▶ **WHAT IS BEING ASKED**: Which lines in the listing below contain "compression"? Copy each of them.

○ ○ ○

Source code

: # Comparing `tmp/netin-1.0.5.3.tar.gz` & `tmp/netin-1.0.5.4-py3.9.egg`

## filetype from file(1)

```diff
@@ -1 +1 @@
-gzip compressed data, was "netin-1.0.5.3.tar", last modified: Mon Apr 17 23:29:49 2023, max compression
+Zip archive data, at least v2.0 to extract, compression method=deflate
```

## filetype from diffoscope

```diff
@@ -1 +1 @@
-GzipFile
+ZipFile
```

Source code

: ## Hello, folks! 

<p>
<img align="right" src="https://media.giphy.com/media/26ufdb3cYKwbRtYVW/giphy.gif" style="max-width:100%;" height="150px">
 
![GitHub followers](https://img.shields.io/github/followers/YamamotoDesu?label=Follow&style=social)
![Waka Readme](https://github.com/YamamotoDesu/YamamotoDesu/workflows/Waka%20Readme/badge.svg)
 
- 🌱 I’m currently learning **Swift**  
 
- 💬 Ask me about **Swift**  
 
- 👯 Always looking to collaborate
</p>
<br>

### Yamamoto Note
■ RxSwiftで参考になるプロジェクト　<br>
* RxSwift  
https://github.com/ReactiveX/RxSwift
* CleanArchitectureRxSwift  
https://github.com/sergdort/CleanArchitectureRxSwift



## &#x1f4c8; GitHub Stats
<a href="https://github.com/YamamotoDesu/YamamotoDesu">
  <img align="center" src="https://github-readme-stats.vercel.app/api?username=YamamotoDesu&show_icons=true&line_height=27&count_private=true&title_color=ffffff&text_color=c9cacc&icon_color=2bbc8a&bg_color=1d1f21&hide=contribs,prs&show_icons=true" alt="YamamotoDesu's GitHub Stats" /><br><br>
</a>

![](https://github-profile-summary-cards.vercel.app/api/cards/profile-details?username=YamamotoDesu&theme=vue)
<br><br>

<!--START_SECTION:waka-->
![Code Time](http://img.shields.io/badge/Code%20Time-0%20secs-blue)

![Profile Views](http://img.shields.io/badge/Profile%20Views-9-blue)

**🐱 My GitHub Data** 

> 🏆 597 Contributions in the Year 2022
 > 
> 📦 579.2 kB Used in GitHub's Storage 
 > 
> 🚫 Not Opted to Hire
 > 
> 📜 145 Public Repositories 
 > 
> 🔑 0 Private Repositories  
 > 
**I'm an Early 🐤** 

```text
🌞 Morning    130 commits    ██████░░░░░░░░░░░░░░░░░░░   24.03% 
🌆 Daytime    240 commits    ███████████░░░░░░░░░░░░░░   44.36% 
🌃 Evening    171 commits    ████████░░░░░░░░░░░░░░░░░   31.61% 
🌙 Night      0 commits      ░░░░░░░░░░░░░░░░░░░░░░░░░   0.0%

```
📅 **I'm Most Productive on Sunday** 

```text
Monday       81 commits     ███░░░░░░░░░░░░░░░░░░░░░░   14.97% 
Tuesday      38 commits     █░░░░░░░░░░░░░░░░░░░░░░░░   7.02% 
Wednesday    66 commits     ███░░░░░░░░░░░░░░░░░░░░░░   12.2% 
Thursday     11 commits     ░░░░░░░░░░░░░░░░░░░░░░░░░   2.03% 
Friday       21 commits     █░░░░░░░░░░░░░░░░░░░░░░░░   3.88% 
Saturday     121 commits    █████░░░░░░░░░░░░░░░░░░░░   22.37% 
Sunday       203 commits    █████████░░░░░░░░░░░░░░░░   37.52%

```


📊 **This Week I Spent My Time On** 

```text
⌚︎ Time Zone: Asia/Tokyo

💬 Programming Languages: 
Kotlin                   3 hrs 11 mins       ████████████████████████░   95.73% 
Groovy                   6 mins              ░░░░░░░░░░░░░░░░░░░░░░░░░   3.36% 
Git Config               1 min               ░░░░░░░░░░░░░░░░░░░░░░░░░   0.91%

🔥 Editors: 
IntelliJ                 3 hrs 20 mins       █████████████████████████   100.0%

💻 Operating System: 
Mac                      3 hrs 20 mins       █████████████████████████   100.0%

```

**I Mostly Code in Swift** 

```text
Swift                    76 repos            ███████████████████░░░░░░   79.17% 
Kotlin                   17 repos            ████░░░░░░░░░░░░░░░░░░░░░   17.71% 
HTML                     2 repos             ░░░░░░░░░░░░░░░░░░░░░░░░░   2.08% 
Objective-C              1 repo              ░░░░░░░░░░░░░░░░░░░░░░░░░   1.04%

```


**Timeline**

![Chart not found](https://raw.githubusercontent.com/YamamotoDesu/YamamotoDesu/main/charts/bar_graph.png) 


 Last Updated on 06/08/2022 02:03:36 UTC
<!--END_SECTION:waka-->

○ ○ ○

▶ **EXERCISE OUTPUT**:
-gzip compressed data, was "netin-1.0.5.3.tar", last modified: Mon Apr 17 23:29:49 2023, max compression
+Zip archive data, at least v2.0 to extract, compression method=deflate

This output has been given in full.